We made it through Madrid well enough, then onto the highway. Only to realise that we’d done a loop and were back more or less where we started. Our second attempt was much better, in that we actually made it onto the right road (though I have been told that getting out of Madrid on only the second attempt is actually quite good for a novice).

But even more than the driving on the right thing is the Spanish drivers thing. They seem to see little things like speed limits and lane markings as optional, and I don’t just mean that people drive fast. It’s that everyone seems to have been given a different, random speed limit for the day, so there were some people driving at about 80km/h, and some driving at 150km/h on roads marked at 120km/h, with people seeming to think that they should choose a lane based on aesthetic choice, and not practicality.

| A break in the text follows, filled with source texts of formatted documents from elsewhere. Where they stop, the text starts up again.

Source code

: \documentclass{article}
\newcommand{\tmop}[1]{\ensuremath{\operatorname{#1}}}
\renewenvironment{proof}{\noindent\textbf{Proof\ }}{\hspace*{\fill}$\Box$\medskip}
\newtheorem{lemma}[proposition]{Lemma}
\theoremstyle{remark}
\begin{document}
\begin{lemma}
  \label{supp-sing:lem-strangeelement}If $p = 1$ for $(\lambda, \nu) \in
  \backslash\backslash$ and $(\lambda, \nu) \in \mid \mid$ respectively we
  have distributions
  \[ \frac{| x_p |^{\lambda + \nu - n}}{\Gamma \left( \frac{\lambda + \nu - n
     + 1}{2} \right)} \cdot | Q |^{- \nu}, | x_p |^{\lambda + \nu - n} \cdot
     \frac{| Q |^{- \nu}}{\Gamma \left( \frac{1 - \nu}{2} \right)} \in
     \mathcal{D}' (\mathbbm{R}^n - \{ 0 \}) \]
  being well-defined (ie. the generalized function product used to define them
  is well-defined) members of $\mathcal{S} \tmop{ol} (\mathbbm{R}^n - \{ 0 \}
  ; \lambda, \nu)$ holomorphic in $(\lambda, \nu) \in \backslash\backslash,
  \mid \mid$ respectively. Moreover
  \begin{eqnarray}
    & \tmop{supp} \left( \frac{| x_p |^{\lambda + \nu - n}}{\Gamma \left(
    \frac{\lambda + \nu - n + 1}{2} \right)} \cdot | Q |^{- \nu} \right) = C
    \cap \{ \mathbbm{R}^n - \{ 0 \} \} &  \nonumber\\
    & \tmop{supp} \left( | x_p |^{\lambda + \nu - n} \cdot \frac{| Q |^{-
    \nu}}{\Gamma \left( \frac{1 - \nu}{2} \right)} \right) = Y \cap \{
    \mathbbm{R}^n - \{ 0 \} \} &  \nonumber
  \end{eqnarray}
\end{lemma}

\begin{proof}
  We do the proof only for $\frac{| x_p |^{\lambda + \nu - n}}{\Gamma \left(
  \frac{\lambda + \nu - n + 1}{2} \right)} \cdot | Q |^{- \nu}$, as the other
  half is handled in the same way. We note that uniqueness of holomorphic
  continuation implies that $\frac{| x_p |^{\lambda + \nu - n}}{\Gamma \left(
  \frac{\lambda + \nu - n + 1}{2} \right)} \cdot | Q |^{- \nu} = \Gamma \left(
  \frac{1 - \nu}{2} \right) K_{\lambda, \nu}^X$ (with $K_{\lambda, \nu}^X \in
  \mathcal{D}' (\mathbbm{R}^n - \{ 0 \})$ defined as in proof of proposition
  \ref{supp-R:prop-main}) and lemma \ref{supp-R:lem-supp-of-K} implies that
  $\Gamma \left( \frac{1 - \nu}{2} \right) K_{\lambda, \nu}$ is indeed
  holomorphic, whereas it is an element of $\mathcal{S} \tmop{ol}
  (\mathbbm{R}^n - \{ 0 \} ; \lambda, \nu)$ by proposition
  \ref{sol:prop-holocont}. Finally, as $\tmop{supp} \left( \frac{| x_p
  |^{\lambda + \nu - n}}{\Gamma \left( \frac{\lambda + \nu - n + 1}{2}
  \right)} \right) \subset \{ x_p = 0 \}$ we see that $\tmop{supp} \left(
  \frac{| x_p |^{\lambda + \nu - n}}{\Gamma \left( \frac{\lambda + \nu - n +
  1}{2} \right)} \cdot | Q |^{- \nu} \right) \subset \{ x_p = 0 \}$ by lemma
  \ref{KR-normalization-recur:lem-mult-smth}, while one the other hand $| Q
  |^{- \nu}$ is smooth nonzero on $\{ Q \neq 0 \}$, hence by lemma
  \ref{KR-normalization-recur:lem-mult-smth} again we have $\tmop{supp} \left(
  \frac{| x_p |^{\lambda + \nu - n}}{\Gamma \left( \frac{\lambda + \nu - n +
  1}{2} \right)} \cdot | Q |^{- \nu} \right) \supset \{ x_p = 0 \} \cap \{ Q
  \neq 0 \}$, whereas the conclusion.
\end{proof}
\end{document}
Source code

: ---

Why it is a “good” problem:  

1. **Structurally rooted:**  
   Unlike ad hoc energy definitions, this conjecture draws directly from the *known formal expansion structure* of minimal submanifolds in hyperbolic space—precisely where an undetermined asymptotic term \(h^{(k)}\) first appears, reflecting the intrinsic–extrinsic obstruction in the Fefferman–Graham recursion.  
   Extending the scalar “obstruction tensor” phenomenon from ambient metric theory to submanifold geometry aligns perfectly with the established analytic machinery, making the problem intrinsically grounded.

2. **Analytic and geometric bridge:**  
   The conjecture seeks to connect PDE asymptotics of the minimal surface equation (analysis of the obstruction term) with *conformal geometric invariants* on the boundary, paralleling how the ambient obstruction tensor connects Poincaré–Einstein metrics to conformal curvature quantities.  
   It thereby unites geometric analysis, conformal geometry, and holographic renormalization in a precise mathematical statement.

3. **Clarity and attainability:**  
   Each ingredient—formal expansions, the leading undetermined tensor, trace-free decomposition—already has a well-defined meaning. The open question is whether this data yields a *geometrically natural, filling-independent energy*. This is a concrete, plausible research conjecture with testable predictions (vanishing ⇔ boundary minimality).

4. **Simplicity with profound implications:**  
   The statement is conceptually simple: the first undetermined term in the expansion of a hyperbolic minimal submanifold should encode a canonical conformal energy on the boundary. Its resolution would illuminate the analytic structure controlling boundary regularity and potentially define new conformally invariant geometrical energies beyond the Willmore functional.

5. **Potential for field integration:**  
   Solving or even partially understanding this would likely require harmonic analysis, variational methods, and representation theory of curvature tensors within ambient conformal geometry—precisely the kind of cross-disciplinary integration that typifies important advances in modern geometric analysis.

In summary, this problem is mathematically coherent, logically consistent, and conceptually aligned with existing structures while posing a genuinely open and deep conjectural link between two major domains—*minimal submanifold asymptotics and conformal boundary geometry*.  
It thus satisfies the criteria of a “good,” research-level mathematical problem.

Oh, and also, some people use their indicators in the traditional manner, to show which direction they are about to move in (i.e. left signal equals an intention to move to the left), whereas some people use them to show the direction they are coming from (i.e. left signal equals an intention to move to the right). Sometimes people use their indicators to show that it is safe to overtake. And some people just keep them on because the little clicking noise they make soothes them, which is the only reason I can think of that one car we sat behind for half an hour on the highway never once turned off his left signal.

When I wasn’t rigid with terror, I took some photos of the countryside, which is really too rugged to be called beautiful as such. Rather, it has a certain blasted, rough charm that really grows on you the more you look at it, and what it lacks in beauty it makes up for by being sweeping and dramatic. (Apologies for the quality of the pictures, but they were taken from a moving car.)